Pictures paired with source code
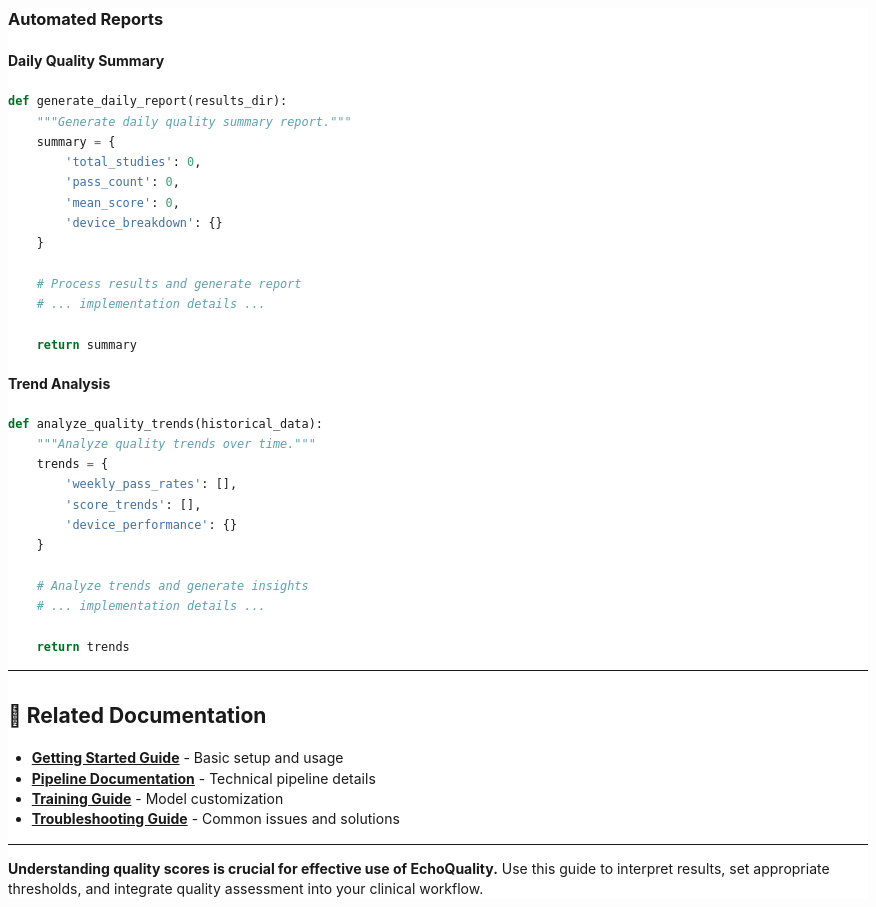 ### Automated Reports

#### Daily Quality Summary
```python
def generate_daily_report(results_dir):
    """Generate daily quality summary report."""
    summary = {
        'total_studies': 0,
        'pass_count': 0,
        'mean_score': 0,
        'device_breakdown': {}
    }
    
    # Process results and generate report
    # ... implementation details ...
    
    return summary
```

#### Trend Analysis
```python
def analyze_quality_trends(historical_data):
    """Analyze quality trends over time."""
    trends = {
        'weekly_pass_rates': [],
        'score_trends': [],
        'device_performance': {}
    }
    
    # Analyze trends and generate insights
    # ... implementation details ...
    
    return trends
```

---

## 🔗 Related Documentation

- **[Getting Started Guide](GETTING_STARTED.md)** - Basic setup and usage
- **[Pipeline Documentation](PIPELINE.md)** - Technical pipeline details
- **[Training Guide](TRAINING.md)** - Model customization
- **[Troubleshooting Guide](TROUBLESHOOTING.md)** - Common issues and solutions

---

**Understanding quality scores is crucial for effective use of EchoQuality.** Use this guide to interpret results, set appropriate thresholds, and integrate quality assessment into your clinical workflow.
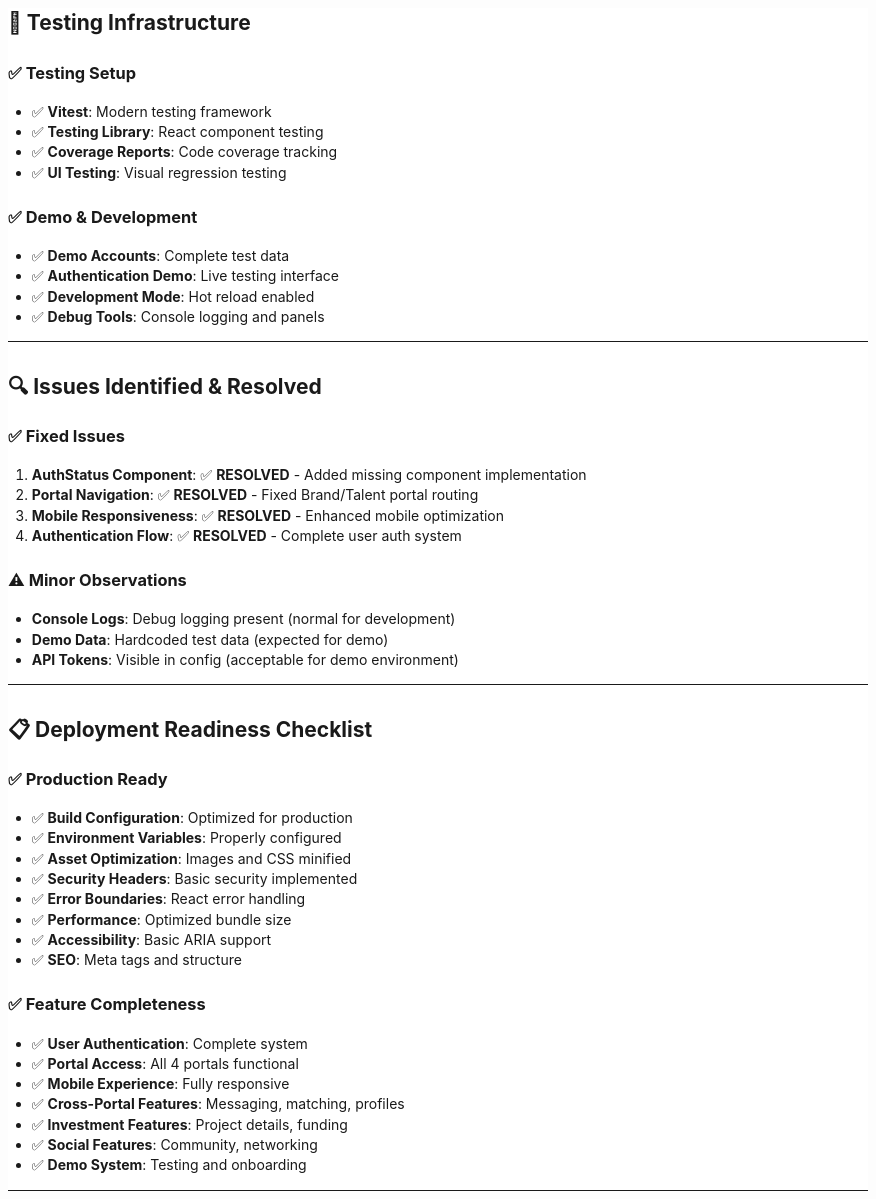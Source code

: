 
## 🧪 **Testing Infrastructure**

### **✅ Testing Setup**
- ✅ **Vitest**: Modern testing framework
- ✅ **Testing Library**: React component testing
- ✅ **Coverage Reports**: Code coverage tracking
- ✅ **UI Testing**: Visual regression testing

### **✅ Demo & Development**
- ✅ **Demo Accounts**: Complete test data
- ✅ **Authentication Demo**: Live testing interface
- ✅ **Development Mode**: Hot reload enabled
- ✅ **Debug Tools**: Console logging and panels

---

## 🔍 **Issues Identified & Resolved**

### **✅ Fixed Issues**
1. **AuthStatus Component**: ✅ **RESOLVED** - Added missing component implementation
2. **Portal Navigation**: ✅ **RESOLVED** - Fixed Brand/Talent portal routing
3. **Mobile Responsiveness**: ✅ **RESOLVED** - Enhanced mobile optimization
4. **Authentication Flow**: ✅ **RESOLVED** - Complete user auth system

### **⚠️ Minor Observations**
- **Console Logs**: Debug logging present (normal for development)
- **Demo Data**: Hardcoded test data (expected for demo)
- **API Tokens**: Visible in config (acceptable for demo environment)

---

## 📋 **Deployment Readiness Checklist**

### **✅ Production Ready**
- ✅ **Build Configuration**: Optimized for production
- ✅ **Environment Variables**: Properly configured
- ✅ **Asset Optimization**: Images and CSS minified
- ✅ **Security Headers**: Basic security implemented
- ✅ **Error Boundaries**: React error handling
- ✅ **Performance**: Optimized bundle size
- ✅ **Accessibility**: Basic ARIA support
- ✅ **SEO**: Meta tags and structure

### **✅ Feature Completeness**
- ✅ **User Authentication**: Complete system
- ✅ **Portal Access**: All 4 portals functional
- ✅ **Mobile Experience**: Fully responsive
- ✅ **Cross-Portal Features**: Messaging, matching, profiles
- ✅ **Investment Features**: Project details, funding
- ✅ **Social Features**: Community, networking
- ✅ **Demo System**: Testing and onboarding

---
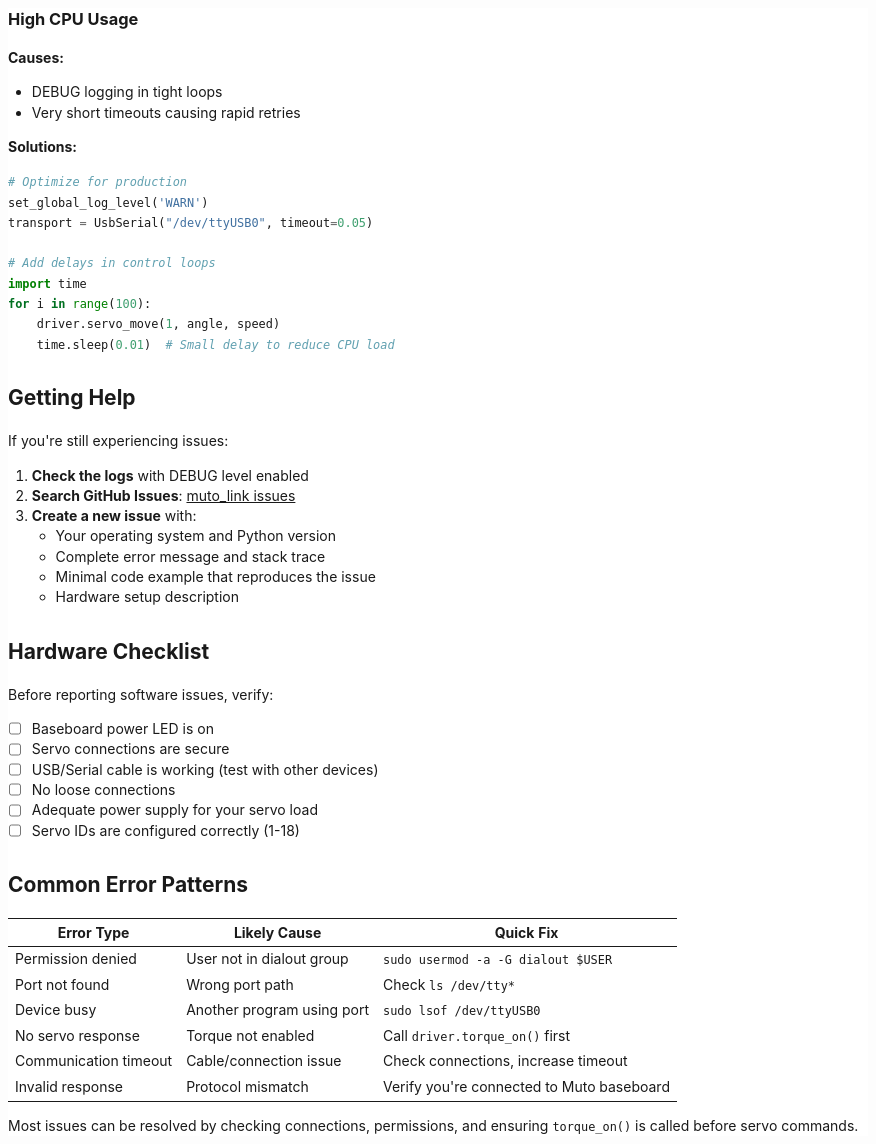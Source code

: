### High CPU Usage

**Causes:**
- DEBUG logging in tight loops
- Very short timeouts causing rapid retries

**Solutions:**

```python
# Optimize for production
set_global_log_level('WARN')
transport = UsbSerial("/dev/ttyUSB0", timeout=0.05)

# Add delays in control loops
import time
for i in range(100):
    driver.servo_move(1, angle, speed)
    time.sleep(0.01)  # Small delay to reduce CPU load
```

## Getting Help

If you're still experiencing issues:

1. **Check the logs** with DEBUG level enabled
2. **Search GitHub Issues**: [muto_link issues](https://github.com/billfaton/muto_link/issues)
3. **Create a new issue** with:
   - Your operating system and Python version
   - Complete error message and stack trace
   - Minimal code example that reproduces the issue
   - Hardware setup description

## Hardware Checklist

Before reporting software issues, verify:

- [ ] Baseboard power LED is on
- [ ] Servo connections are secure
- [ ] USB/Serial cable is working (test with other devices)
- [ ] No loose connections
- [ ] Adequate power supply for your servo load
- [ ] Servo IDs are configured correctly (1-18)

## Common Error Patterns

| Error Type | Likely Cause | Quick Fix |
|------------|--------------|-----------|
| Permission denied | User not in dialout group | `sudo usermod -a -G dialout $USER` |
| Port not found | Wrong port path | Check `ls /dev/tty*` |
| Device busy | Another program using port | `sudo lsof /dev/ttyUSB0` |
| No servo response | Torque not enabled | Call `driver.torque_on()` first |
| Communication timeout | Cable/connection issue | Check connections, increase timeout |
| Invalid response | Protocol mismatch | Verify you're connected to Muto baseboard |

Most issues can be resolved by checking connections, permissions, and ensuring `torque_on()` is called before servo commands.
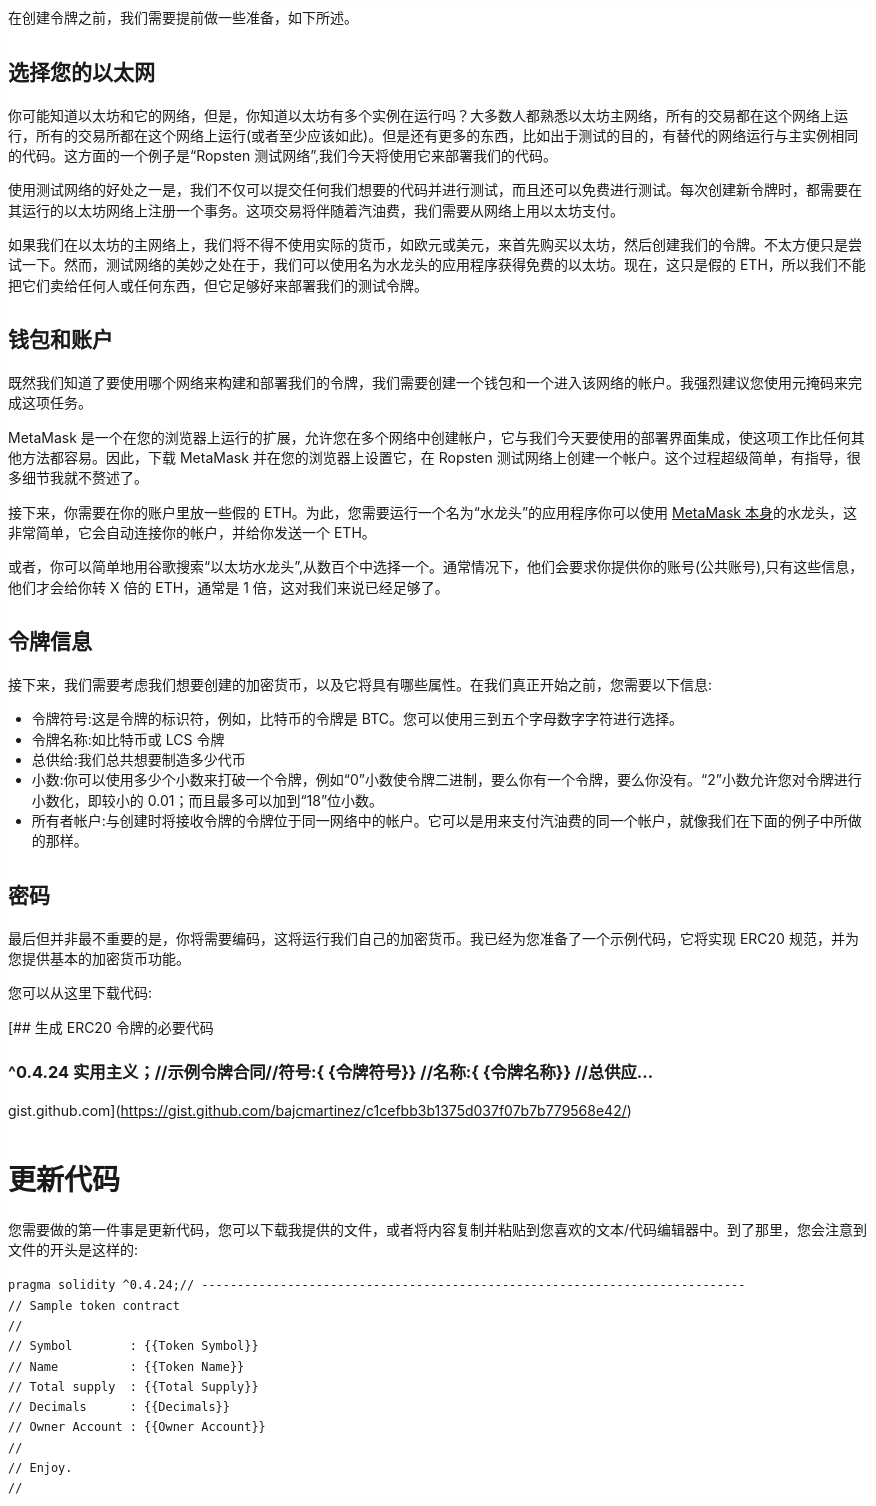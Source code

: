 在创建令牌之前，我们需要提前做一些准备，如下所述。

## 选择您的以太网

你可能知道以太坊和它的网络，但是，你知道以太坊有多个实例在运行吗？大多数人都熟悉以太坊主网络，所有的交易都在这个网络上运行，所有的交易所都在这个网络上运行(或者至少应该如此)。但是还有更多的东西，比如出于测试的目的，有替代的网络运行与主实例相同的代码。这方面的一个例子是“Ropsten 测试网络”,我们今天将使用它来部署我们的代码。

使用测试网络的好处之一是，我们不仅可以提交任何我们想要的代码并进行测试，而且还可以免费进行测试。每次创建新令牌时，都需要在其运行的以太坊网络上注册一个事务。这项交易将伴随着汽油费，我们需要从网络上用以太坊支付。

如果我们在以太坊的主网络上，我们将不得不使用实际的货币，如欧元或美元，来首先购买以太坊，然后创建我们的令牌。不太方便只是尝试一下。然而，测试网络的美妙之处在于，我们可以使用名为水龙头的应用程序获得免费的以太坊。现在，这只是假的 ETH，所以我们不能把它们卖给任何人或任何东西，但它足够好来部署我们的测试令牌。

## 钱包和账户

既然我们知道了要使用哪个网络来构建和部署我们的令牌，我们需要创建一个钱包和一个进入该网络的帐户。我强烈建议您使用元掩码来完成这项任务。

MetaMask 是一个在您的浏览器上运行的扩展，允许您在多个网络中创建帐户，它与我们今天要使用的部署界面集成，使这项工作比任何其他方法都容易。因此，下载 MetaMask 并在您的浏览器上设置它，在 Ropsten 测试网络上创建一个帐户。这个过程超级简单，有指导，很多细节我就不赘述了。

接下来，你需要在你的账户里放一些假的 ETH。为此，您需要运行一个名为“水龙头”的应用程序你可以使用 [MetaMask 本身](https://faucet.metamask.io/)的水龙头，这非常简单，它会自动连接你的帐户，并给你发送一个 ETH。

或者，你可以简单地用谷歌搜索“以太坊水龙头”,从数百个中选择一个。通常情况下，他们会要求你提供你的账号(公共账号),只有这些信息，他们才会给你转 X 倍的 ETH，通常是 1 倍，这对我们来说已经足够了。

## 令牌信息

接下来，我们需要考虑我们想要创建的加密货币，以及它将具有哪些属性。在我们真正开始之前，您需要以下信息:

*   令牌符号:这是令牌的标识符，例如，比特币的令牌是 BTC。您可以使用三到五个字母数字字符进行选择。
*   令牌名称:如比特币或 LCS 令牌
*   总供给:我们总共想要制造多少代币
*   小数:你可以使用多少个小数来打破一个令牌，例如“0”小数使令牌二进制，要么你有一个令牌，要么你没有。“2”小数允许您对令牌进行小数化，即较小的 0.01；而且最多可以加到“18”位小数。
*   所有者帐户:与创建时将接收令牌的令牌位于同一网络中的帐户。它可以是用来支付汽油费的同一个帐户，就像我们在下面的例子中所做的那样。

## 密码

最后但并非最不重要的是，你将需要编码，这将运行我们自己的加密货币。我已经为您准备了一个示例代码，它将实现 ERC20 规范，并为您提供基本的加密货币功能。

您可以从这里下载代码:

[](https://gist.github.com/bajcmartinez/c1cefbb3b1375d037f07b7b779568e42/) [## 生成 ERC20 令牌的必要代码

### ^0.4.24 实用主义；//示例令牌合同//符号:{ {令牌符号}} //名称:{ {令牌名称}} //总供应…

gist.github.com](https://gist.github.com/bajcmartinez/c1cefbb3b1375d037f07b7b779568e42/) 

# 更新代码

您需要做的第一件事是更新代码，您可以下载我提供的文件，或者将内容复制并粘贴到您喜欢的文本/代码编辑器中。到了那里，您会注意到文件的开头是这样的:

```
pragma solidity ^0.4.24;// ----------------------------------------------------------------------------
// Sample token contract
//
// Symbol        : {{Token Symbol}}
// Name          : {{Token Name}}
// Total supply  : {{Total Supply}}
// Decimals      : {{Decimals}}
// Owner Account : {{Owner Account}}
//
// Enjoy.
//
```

### [AIM OF THE EXERCISE]
From the records above, pull every line that carries the word "github".

### [TASK RESPONSE]
2. **Search GitHub Issues**: [muto_link issues](https://github.com/billfaton/muto_link/issues)
[](https://gist.github.com/bajcmartinez/c1cefbb3b1375d037f07b7b779568e42/) [## 生成 ERC20 令牌的必要代码
gist.github.com](https://gist.github.com/bajcmartinez/c1cefbb3b1375d037f07b7b779568e42/) 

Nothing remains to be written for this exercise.